Um besser planen zu können, müssen die Stromerzeuger daher jeden Tag aufs Neue anmelden, wie viel Strom sie ins das öffentliche Netz einspeisen wollen. "Große Abweichungen von diesem Wert haben ernst zu nehmende finanzielle Konsequenzen", so Spolwind. "Und zwar auch wenn wir zu viel produzieren." Es kommt daher darauf an, dass sie die Pegelstände möglichst exakt voraussagen können.

Seit ungefähr einem Monat wachen die Experten daher nun mithilfe von künstlichen neuronalen Netzen (KNNs) über die Wasserstände. "Unser Prognosemodell basiert auf verschiedenen Modulen mit unterschiedlicher Vorhersagedauer, die in Kooperationen mit der Universität für Bodenkultur und der Technischen Universität Wien entstanden sind", sagt Hebenstreit, " es hat sich nach wenigen Wochen Einsatz gezeigt, dass wir mit den KNNs noch präziser in unseren kurzfristigen Voraussagen werden können."

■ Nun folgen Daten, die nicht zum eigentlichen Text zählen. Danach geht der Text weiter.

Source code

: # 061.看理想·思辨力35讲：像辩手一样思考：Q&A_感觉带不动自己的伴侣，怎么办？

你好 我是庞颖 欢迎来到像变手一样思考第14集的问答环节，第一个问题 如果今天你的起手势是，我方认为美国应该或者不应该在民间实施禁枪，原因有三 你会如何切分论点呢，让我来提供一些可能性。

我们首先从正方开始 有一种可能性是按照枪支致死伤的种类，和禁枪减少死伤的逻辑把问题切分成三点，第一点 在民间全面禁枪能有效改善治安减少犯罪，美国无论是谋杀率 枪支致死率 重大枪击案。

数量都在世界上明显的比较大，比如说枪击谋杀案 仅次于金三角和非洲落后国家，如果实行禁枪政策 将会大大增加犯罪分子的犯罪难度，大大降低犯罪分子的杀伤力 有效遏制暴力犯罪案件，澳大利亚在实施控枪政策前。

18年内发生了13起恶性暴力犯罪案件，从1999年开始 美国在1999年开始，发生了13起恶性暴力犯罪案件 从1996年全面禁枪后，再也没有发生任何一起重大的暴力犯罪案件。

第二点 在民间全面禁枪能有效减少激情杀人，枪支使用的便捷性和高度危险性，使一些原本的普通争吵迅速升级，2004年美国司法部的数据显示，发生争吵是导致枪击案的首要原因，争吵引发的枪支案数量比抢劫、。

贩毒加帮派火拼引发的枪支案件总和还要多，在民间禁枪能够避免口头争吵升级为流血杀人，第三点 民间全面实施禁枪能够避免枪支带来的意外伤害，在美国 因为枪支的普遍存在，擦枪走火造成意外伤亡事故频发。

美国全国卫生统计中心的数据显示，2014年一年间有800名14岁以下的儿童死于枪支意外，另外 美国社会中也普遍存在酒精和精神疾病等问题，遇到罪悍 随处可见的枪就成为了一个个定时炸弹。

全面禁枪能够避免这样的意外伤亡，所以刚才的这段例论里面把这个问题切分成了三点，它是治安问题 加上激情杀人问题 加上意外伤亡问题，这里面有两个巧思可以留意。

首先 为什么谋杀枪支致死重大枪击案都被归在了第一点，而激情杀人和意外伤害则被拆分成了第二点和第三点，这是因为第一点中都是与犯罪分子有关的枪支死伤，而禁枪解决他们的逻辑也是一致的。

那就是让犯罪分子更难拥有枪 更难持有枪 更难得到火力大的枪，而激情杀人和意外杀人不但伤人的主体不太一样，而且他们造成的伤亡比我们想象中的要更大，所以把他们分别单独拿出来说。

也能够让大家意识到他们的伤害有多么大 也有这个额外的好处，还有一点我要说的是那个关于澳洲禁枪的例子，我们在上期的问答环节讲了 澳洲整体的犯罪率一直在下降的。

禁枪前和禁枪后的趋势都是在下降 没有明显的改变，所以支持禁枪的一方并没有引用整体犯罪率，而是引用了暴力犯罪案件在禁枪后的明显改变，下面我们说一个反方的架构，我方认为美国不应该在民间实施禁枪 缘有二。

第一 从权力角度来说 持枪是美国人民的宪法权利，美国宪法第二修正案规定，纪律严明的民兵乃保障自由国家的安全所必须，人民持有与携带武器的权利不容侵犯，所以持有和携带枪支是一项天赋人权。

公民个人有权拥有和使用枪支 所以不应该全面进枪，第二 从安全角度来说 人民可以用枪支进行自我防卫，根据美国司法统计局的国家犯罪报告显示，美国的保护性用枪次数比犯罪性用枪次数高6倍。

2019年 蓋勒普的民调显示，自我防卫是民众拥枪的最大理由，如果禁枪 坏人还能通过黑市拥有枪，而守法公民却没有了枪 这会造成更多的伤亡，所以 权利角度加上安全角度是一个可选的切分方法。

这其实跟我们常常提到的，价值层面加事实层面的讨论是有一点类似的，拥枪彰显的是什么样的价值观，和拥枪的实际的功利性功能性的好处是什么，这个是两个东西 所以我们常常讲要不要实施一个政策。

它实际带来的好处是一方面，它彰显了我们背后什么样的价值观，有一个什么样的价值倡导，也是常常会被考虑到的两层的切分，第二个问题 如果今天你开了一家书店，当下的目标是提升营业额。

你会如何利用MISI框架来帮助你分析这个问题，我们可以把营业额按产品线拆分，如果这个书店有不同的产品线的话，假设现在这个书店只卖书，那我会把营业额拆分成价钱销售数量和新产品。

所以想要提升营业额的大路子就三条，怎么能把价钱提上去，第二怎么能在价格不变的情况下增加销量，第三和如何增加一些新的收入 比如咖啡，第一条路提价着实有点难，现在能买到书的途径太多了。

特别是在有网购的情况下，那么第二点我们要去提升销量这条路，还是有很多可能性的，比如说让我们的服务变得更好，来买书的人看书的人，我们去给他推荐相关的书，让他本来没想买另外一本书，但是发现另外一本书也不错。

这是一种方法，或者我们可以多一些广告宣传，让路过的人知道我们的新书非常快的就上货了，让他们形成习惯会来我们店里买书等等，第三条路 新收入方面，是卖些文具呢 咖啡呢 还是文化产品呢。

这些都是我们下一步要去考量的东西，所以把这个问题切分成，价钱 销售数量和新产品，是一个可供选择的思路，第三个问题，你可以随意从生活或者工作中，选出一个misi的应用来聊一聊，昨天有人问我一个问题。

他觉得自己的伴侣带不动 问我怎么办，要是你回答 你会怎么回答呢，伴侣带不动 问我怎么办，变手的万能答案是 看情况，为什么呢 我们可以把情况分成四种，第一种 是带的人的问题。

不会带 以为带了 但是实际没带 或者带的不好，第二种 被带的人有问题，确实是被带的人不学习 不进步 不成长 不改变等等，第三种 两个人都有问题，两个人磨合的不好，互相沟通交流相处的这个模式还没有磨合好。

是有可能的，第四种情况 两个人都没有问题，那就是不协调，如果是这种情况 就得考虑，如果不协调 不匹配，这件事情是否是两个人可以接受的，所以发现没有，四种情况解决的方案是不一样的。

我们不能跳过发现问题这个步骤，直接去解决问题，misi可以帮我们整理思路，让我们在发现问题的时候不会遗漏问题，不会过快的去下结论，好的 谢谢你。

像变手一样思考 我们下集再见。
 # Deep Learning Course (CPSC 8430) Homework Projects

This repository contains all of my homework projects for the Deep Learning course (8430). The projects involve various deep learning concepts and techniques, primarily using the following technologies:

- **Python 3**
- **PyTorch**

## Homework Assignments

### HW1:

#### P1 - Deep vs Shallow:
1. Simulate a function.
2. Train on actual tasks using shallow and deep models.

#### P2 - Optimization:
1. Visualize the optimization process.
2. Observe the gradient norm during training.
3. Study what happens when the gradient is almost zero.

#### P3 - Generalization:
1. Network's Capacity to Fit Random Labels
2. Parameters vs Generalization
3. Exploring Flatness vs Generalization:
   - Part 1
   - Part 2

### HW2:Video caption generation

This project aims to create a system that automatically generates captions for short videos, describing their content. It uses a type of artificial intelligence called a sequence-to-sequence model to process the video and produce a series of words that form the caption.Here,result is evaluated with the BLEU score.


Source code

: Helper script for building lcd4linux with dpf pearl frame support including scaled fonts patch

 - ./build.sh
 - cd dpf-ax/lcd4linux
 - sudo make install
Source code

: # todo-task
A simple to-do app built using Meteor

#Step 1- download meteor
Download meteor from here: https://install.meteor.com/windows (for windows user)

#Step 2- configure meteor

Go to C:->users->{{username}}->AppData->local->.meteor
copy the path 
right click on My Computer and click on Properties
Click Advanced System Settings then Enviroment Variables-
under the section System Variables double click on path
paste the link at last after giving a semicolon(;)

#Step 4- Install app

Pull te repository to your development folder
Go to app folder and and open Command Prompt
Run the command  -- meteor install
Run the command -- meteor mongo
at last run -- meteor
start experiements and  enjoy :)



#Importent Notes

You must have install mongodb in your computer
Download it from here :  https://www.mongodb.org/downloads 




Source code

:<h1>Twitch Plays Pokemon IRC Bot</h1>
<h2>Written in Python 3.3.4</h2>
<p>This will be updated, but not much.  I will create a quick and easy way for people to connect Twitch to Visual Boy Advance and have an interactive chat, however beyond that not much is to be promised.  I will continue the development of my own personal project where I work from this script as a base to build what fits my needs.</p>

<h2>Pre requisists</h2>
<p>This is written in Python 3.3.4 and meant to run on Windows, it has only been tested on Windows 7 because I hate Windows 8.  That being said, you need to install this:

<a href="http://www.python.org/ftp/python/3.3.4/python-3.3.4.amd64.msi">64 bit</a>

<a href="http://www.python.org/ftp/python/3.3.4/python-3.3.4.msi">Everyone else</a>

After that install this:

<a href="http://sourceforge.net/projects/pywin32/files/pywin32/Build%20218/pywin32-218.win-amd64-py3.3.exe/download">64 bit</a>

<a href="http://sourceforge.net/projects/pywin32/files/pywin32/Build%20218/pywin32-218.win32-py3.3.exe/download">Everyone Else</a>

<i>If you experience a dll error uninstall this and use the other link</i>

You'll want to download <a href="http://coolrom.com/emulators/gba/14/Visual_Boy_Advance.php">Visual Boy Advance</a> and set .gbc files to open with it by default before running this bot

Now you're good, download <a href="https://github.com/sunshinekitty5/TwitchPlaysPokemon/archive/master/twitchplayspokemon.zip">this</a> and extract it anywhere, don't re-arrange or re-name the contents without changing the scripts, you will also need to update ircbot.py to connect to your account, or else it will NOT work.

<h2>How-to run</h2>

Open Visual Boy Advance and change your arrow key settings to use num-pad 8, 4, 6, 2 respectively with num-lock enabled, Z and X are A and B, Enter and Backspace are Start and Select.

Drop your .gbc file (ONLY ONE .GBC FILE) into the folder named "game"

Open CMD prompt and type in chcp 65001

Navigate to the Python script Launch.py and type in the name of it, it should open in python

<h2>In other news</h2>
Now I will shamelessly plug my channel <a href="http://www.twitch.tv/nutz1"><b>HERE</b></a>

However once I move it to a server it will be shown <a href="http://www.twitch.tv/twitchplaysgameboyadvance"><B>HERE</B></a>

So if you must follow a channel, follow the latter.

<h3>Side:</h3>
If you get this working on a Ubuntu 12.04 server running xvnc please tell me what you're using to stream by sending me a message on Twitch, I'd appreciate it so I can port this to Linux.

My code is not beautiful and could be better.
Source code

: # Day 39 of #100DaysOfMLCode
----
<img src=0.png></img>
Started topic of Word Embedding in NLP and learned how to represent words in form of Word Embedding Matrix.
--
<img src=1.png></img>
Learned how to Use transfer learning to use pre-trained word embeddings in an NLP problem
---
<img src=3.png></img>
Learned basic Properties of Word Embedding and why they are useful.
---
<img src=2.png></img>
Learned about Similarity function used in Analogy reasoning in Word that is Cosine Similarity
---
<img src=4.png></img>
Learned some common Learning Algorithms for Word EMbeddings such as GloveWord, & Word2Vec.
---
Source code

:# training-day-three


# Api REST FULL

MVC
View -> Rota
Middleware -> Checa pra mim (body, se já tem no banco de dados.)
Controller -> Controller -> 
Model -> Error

In Österreich ist das besonders wichtig, da Strom aus Wasserkraft die tragende Säule der Energieversorgung des Landes ist. Der Anteil liegt bei rund 60 Prozent. Besonders für die so genannten Laufkraftwerke, die rund um die Uhr Strom zur Deckung der Grundlast erzeugen, sei die neue Methode gedacht, so Spolwind. Bei dieser Art der Stromerzeugung versetzt die Energie des strömenden Wassers Turbinen in den Flüssen in Bewegung. Speicherkraftwerke in den Bergen dienen dagegen eher zur Deckung von Bedarfsspitzen. Hier könne länger im Voraus geplant werden, sagt Hebenstreit.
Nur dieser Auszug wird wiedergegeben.